**What you should do:**
Please return each record below exactly, with nothing left out.

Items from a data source
• • • • •

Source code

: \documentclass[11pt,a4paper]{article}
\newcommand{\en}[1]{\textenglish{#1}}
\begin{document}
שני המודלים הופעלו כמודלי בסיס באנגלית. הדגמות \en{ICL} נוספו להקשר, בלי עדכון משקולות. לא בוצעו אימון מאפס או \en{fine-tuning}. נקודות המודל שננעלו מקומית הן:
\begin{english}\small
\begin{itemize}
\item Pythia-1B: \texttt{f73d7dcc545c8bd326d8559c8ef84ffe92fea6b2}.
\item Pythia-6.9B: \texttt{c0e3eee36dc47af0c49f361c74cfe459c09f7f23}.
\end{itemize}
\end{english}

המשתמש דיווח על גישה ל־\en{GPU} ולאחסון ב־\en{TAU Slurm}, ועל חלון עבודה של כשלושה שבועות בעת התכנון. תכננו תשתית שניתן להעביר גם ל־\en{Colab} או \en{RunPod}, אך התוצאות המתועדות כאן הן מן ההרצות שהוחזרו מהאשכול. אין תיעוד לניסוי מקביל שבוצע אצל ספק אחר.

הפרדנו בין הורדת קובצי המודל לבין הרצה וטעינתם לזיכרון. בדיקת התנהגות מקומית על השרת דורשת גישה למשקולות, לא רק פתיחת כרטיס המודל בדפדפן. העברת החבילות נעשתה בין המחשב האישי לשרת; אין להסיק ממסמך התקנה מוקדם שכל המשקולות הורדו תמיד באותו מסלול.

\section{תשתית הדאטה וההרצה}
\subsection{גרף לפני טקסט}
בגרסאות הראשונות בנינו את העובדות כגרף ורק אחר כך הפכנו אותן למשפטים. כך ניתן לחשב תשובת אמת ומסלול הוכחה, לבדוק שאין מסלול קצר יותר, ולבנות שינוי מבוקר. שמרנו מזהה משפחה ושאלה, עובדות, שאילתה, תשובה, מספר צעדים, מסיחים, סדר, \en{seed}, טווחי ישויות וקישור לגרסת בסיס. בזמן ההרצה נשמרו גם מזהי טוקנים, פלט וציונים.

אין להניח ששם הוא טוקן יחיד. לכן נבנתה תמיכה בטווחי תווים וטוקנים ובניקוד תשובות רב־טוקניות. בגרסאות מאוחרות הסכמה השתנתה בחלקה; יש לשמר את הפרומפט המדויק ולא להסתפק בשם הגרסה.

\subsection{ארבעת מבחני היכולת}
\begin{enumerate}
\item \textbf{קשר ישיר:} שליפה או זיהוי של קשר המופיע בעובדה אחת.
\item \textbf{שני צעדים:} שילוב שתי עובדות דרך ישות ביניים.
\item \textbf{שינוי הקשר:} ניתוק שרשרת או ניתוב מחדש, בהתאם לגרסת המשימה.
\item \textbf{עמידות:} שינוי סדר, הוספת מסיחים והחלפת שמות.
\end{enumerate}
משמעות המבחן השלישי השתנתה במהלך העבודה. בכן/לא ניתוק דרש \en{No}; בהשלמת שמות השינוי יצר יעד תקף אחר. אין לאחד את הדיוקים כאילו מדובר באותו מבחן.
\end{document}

• • • • •

**Solution to this task:**
Source code

: \documentclass[11pt,a4paper]{article}
\newcommand{\en}[1]{\textenglish{#1}}
\begin{document}
שני המודלים הופעלו כמודלי בסיס באנגלית. הדגמות \en{ICL} נוספו להקשר, בלי עדכון משקולות. לא בוצעו אימון מאפס או \en{fine-tuning}. נקודות המודל שננעלו מקומית הן:
\begin{english}\small
\begin{itemize}
\item Pythia-1B: \texttt{f73d7dcc545c8bd326d8559c8ef84ffe92fea6b2}.
\item Pythia-6.9B: \texttt{c0e3eee36dc47af0c49f361c74cfe459c09f7f23}.
\end{itemize}
\end{english}

המשתמש דיווח על גישה ל־\en{GPU} ולאחסון ב־\en{TAU Slurm}, ועל חלון עבודה של כשלושה שבועות בעת התכנון. תכננו תשתית שניתן להעביר גם ל־\en{Colab} או \en{RunPod}, אך התוצאות המתועדות כאן הן מן ההרצות שהוחזרו מהאשכול. אין תיעוד לניסוי מקביל שבוצע אצל ספק אחר.

הפרדנו בין הורדת קובצי המודל לבין הרצה וטעינתם לזיכרון. בדיקת התנהגות מקומית על השרת דורשת גישה למשקולות, לא רק פתיחת כרטיס המודל בדפדפן. העברת החבילות נעשתה בין המחשב האישי לשרת; אין להסיק ממסמך התקנה מוקדם שכל המשקולות הורדו תמיד באותו מסלול.

\section{תשתית הדאטה וההרצה}
\subsection{גרף לפני טקסט}
בגרסאות הראשונות בנינו את העובדות כגרף ורק אחר כך הפכנו אותן למשפטים. כך ניתן לחשב תשובת אמת ומסלול הוכחה, לבדוק שאין מסלול קצר יותר, ולבנות שינוי מבוקר. שמרנו מזהה משפחה ושאלה, עובדות, שאילתה, תשובה, מספר צעדים, מסיחים, סדר, \en{seed}, טווחי ישויות וקישור לגרסת בסיס. בזמן ההרצה נשמרו גם מזהי טוקנים, פלט וציונים.

אין להניח ששם הוא טוקן יחיד. לכן נבנתה תמיכה בטווחי תווים וטוקנים ובניקוד תשובות רב־טוקניות. בגרסאות מאוחרות הסכמה השתנתה בחלקה; יש לשמר את הפרומפט המדויק ולא להסתפק בשם הגרסה.

\subsection{ארבעת מבחני היכולת}
\begin{enumerate}
\item \textbf{קשר ישיר:} שליפה או זיהוי של קשר המופיע בעובדה אחת.
\item \textbf{שני צעדים:} שילוב שתי עובדות דרך ישות ביניים.
\item \textbf{שינוי הקשר:} ניתוק שרשרת או ניתוב מחדש, בהתאם לגרסת המשימה.
\item \textbf{עמידות:} שינוי סדר, הוספת מסיחים והחלפת שמות.
\end{enumerate}
משמעות המבחן השלישי השתנתה במהלך העבודה. בכן/לא ניתוק דרש \en{No}; בהשלמת שמות השינוי יצר יעד תקף אחר. אין לאחד את הדיוקים כאילו מדובר באותו מבחן.
\end{document}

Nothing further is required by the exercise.